(Stored data entries)
=== Section Start ===
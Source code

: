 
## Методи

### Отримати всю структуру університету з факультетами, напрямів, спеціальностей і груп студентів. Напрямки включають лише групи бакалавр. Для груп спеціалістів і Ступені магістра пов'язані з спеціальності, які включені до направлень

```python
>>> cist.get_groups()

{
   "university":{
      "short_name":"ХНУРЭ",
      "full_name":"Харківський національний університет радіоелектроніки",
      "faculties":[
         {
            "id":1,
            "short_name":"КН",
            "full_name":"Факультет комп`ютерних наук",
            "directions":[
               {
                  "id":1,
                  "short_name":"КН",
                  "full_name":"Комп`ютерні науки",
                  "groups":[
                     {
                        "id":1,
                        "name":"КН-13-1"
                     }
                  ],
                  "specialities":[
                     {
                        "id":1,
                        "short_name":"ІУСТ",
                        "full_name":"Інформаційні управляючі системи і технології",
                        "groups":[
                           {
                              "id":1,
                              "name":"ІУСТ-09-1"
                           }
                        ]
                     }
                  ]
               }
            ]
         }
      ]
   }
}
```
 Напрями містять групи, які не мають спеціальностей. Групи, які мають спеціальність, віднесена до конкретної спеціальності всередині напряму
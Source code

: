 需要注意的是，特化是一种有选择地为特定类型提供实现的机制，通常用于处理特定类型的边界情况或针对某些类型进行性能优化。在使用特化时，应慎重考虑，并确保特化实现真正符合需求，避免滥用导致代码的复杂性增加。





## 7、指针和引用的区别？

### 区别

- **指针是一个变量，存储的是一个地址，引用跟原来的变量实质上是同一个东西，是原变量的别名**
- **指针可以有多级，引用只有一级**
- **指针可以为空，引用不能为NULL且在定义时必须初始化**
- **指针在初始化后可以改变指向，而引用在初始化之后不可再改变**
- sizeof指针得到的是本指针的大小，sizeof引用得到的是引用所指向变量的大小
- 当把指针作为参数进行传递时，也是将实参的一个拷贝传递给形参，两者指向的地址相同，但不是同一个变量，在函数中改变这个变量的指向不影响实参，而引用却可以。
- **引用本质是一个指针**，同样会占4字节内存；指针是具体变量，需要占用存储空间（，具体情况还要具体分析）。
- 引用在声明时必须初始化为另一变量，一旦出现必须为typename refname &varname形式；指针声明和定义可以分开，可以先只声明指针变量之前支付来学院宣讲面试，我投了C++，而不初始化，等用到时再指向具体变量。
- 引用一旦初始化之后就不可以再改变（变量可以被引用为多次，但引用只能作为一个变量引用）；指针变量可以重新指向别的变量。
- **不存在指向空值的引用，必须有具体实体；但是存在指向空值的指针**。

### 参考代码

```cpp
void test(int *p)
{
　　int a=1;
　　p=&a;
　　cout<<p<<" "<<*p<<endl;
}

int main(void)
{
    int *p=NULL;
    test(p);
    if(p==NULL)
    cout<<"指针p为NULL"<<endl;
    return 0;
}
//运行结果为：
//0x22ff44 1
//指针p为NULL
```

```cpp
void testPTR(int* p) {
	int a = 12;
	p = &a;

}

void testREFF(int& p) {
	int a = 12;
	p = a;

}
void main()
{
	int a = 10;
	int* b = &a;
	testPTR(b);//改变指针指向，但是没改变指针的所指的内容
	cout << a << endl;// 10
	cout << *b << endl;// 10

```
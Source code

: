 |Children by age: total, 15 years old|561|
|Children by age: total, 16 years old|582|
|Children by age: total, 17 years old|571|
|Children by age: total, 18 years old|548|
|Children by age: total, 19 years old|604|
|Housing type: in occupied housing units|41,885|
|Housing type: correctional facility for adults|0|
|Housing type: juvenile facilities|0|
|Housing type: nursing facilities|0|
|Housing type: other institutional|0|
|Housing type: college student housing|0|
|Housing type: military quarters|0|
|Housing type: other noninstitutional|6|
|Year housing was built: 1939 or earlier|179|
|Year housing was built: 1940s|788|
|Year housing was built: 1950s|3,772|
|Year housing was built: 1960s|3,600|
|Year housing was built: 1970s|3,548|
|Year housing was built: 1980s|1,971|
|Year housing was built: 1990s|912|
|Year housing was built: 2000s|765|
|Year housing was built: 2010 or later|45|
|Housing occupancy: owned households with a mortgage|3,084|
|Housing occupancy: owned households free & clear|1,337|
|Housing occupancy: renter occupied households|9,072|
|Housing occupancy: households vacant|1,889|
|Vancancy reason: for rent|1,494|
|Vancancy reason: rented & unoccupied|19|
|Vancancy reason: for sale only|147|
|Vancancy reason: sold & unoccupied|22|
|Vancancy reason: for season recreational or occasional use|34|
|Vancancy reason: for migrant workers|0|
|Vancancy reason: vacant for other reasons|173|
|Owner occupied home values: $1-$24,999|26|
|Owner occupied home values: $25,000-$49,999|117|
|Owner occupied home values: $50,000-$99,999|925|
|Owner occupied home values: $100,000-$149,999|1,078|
=== Section End ===
* _PROMPT_
The records above should be transcribed in full, with no differences.

* _TASK SOLUTION_
Source code

: 
## Методи

### Отримати всю структуру університету з факультетами, напрямів, спеціальностей і груп студентів. Напрямки включають лише групи бакалавр. Для груп спеціалістів і Ступені магістра пов'язані з спеціальності, які включені до направлень

```python
>>> cist.get_groups()

{
   "university":{
      "short_name":"ХНУРЭ",
      "full_name":"Харківський національний університет радіоелектроніки",
      "faculties":[
         {
            "id":1,
            "short_name":"КН",
            "full_name":"Факультет комп`ютерних наук",
            "directions":[
               {
                  "id":1,
                  "short_name":"КН",
                  "full_name":"Комп`ютерні науки",
                  "groups":[
                     {
                        "id":1,
                        "name":"КН-13-1"
                     }
                  ],
                  "specialities":[
                     {
                        "id":1,
                        "short_name":"ІУСТ",
                        "full_name":"Інформаційні управляючі системи і технології",
                        "groups":[
                           {
                              "id":1,
                              "name":"ІУСТ-09-1"
                           }
                        ]
                     }
                  ]
               }
            ]
         }
      ]
   }
}
```
 Напрями містять групи, які не мають спеціальностей. Групи, які мають спеціальність, віднесена до конкретної спеціальності всередині напряму
Source code

: 需要注意的是，特化是一种有选择地为特定类型提供实现的机制，通常用于处理特定类型的边界情况或针对某些类型进行性能优化。在使用特化时，应慎重考虑，并确保特化实现真正符合需求，避免滥用导致代码的复杂性增加。





## 7、指针和引用的区别？

### 区别

- **指针是一个变量，存储的是一个地址，引用跟原来的变量实质上是同一个东西，是原变量的别名**
- **指针可以有多级，引用只有一级**
- **指针可以为空，引用不能为NULL且在定义时必须初始化**
- **指针在初始化后可以改变指向，而引用在初始化之后不可再改变**
- sizeof指针得到的是本指针的大小，sizeof引用得到的是引用所指向变量的大小
- 当把指针作为参数进行传递时，也是将实参的一个拷贝传递给形参，两者指向的地址相同，但不是同一个变量，在函数中改变这个变量的指向不影响实参，而引用却可以。
- **引用本质是一个指针**，同样会占4字节内存；指针是具体变量，需要占用存储空间（，具体情况还要具体分析）。
- 引用在声明时必须初始化为另一变量，一旦出现必须为typename refname &varname形式；指针声明和定义可以分开，可以先只声明指针变量之前支付来学院宣讲面试，我投了C++，而不初始化，等用到时再指向具体变量。
- 引用一旦初始化之后就不可以再改变（变量可以被引用为多次，但引用只能作为一个变量引用）；指针变量可以重新指向别的变量。
- **不存在指向空值的引用，必须有具体实体；但是存在指向空值的指针**。

### 参考代码

```cpp
void test(int *p)
{
　　int a=1;
　　p=&a;
　　cout<<p<<" "<<*p<<endl;
}

int main(void)
{
    int *p=NULL;
    test(p);
    if(p==NULL)
    cout<<"指针p为NULL"<<endl;
    return 0;
}
//运行结果为：
//0x22ff44 1
//指针p为NULL
```

```cpp
void testPTR(int* p) {
	int a = 12;
	p = &a;

}

void testREFF(int& p) {
	int a = 12;
	p = a;

}
void main()
{
	int a = 10;
	int* b = &a;
	testPTR(b);//改变指针指向，但是没改变指针的所指的内容
	cout << a << endl;// 10
	cout << *b << endl;// 10

```
Source code

: |Children by age: total, 15 years old|561|
|Children by age: total, 16 years old|582|
|Children by age: total, 17 years old|571|
|Children by age: total, 18 years old|548|
|Children by age: total, 19 years old|604|
|Housing type: in occupied housing units|41,885|
|Housing type: correctional facility for adults|0|
|Housing type: juvenile facilities|0|
|Housing type: nursing facilities|0|
|Housing type: other institutional|0|
|Housing type: college student housing|0|
|Housing type: military quarters|0|
|Housing type: other noninstitutional|6|
|Year housing was built: 1939 or earlier|179|
|Year housing was built: 1940s|788|
|Year housing was built: 1950s|3,772|
|Year housing was built: 1960s|3,600|
|Year housing was built: 1970s|3,548|
|Year housing was built: 1980s|1,971|
|Year housing was built: 1990s|912|
|Year housing was built: 2000s|765|
|Year housing was built: 2010 or later|45|
|Housing occupancy: owned households with a mortgage|3,084|
|Housing occupancy: owned households free & clear|1,337|
|Housing occupancy: renter occupied households|9,072|
|Housing occupancy: households vacant|1,889|
|Vancancy reason: for rent|1,494|
|Vancancy reason: rented & unoccupied|19|
|Vancancy reason: for sale only|147|
|Vancancy reason: sold & unoccupied|22|
|Vancancy reason: for season recreational or occasional use|34|
|Vancancy reason: for migrant workers|0|
|Vancancy reason: vacant for other reasons|173|
|Owner occupied home values: $1-$24,999|26|
|Owner occupied home values: $25,000-$49,999|117|
|Owner occupied home values: $50,000-$99,999|925|
|Owner occupied home values: $100,000-$149,999|1,078|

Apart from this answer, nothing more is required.